Nos anos 90 do século passado, final do segundo milénio, as políticas públicas para a cultura em Portugal registaram avanços, que foram no sentido de projectar o País no processo de internacionalização e sobretudo de “europeização”, após cinco séculos de expansão marítima e colonizações.
Nesta estratégia, que deverá ser analisada com objectividade informativa e estatística, ocorreram iniciativas marcantes: a Europália 91 na Bélgica onde Portugal foi o País-tema, a Exposição Universal de Sevilha em 1992 com pavilhão próprio e grande número de iniciativas portuguesas, Lisboa 94 – Capital Europeia da Cultura, a Feira do Livro de Frankfurt de 1997 com a literatura portuguesa como tema central e a Expo 98, o grande acontecimento cultural do final do milénio que transformou física, económica e socialmente a zona oriental de Lisboa.
No plano político a década de 90 foi marcada por dois projectos, os governos de centro-direita de Cavaco Silva até 2005 e de centro-esquerda de António Guterres na segunda metade. Este reinstituiu o Ministério da Cultura com vários Institutos associados, deu continuidade a preocupações de descentralização cultural cujos resultados eram verificáveis na utilidade da rede de leitura pública. Tentou alargar-se esta experiencia a museus e cineteatros com a criação de Centros Regionais das Artes do Espectáculo/CRAE(s) em Viseu e Évora.
De referir neste âmbito estratégico a criação em 1992 do Instituto Camões, definido como pessoa colectiva de direito público, com autonomia administrativa e patrimonial. Ficou sob tutela do Ministério dos Negócios Estrangeiros na orientação da política cultural externa.
A principal vantagem da internacionalização no plano da gestão dos recursos culturais nacionais foi a passagem de um sistema organizativo semiamador e voluntarista para a concretização de objectivos definidos no tempo, planeamento faseado e criação de equipa profissionalizadas, publicas e privadas.

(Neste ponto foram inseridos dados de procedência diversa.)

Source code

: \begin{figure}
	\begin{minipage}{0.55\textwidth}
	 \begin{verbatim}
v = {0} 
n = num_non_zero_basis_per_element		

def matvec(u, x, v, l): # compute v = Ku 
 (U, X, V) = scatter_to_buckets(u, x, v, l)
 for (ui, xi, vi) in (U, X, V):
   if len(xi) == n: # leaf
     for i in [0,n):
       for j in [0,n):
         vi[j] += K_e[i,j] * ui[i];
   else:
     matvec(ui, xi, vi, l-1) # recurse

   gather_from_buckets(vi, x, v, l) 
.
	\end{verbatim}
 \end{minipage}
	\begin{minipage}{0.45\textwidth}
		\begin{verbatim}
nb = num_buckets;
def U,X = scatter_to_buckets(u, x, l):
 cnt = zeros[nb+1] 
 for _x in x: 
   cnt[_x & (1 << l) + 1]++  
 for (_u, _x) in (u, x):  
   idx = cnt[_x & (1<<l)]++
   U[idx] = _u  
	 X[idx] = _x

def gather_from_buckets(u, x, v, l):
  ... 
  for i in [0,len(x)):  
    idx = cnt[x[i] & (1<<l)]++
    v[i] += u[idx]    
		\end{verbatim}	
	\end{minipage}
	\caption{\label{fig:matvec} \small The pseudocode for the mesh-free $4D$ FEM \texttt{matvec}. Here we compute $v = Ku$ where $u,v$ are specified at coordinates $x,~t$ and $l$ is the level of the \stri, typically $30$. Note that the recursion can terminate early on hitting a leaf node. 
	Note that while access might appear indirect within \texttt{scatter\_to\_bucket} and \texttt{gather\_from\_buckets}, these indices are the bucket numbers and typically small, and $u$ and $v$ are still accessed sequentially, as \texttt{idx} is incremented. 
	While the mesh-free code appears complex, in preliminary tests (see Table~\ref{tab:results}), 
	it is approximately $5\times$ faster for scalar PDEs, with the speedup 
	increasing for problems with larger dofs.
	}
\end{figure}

Importa referir que estas iniciativas no campo cultural corresponderam a sinergias diversas de afirmação política, mas também urbanísticas, tecnológicas, comerciais, mediáticas e de consumo, com o alargamento dos mercados e “criação de novos públicos”.
As indústrias culturais, definidas como industrias que integram o trabalho cultural e artístico no produto transacionado, participaram nas estratégias para afirmação cultura-espectáculo. Do ponto de vista laboral estas I.C. privilegiaram a precariedade e a sazonalidade, surgiram profissões “independentes” com formas de dependência e de assalariamento menos visíveis.
Do ponto de vista ideológico procurava-se afirmar Portugal como “País Europeu”, moderno, aberto ao mundo, participante ativo nos desígnios da globalização, ao mesmo tempo que se ia construindo a “Marca Portugal ” para um turismo massificado. Algumas expressões artísticas nacionais surgiam como exportáveis, como o fado e alguma arte contemporânea.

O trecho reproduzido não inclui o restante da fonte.